Wednesday, December 13, 2017

Light in the Darkness

I went to bed last night with a heavy heart.  Our state is beautiful with mountains, lakes, rivers and even the Gulf of Mexico.  It is like most states with wealthy and poor, educated and uneducated but then the stats start to pour in and we are at the bottom or almost of the barrel in such things as infant mortality, obesity, lack of exercise, opiates addiction, education.

We live in the middle of the Bible belt and for the most part (contrary to that rumor about the war on Christianity) the religious right runs the show.  Somehow all that religion has not helped us in the things that are written in red in the Bible, you know like helping the poor, the needy, those who are hungry  or who are different or old.

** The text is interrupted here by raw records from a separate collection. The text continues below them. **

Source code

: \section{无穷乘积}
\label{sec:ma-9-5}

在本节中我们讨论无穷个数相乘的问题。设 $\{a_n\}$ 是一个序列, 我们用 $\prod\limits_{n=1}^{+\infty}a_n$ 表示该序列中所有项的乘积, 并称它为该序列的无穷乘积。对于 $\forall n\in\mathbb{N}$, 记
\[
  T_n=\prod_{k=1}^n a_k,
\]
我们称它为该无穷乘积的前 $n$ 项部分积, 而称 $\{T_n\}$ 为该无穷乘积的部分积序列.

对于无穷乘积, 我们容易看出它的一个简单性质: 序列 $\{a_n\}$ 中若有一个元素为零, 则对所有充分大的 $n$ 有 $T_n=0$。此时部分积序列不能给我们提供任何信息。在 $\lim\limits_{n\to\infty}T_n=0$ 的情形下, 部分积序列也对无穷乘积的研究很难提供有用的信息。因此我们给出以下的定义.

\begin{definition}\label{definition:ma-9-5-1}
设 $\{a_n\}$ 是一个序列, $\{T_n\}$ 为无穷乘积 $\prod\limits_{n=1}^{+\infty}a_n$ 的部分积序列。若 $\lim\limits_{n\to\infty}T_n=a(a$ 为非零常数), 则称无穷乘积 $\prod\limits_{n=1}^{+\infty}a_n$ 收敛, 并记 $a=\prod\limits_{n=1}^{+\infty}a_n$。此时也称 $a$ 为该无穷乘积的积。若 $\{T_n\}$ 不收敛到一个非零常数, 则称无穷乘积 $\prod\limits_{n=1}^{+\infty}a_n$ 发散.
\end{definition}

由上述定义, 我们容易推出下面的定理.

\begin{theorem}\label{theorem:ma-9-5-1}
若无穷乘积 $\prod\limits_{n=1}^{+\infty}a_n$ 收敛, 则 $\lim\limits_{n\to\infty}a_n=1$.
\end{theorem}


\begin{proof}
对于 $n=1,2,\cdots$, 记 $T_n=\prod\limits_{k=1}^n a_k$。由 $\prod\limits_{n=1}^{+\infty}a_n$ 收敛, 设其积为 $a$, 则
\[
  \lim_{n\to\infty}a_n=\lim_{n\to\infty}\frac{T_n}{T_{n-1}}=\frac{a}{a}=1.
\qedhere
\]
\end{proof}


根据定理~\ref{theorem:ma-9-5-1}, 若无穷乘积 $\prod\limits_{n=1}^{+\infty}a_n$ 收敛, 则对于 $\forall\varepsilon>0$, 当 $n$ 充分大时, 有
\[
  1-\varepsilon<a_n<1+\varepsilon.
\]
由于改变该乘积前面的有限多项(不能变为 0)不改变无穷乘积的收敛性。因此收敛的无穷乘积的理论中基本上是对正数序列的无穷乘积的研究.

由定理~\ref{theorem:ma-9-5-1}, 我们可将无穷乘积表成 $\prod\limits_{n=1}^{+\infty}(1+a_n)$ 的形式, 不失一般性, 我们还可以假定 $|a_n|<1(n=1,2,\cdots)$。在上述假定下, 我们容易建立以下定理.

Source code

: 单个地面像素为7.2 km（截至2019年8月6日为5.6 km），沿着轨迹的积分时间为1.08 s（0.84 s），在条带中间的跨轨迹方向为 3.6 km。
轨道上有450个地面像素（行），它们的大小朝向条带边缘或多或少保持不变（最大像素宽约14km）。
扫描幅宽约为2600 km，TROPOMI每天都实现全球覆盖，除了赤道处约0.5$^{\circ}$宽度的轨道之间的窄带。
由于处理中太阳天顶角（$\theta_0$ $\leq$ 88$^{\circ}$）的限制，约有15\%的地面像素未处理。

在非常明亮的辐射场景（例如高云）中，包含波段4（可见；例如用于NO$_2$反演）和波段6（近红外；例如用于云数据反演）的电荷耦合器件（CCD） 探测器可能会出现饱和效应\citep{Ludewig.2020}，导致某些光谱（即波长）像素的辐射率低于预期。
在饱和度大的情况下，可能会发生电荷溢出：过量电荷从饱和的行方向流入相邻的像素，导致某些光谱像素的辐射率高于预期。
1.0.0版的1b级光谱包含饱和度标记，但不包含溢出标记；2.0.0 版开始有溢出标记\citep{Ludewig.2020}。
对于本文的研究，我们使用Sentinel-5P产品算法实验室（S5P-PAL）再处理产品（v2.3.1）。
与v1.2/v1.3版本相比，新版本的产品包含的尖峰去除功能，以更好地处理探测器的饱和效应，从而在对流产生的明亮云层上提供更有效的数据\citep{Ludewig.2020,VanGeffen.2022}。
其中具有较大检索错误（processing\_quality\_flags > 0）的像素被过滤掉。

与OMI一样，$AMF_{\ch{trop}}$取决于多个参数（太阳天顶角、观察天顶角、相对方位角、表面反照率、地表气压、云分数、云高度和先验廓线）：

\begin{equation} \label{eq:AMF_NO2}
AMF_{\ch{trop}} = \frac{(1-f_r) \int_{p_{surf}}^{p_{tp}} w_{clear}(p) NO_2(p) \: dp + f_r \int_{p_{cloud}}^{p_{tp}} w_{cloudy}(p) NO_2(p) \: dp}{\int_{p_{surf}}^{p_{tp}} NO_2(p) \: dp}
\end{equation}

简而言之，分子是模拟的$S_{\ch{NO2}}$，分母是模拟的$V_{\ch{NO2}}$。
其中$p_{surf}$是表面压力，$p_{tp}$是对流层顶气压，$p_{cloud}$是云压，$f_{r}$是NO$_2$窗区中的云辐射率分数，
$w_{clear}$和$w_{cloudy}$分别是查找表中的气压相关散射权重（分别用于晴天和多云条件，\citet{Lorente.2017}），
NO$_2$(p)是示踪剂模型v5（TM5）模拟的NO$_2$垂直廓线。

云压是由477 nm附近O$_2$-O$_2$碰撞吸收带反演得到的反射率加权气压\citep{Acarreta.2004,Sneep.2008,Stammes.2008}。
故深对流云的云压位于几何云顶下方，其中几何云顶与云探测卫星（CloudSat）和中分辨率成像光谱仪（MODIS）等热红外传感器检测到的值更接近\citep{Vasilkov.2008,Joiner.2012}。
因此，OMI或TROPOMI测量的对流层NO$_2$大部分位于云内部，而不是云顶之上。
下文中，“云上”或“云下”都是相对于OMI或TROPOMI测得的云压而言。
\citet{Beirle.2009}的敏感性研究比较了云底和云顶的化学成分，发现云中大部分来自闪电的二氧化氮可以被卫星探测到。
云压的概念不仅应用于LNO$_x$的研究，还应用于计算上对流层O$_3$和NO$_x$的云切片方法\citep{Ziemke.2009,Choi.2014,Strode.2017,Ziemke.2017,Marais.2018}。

The whole world knows our political story that has filled front pages for the past week.  So many of us knew in our hearts we had to do something to try and save our state from digressing even more than it has already.  It was such a long shot.  Alabama is as red as it gets in politics, which was not the case when I was growing up.  Doug Jones is quiet, smart and has done wonderful work in battling hate groups here.  He does not broadcast his faith with every word that comes out of his mouth, but instead his actions have shown him true and fair.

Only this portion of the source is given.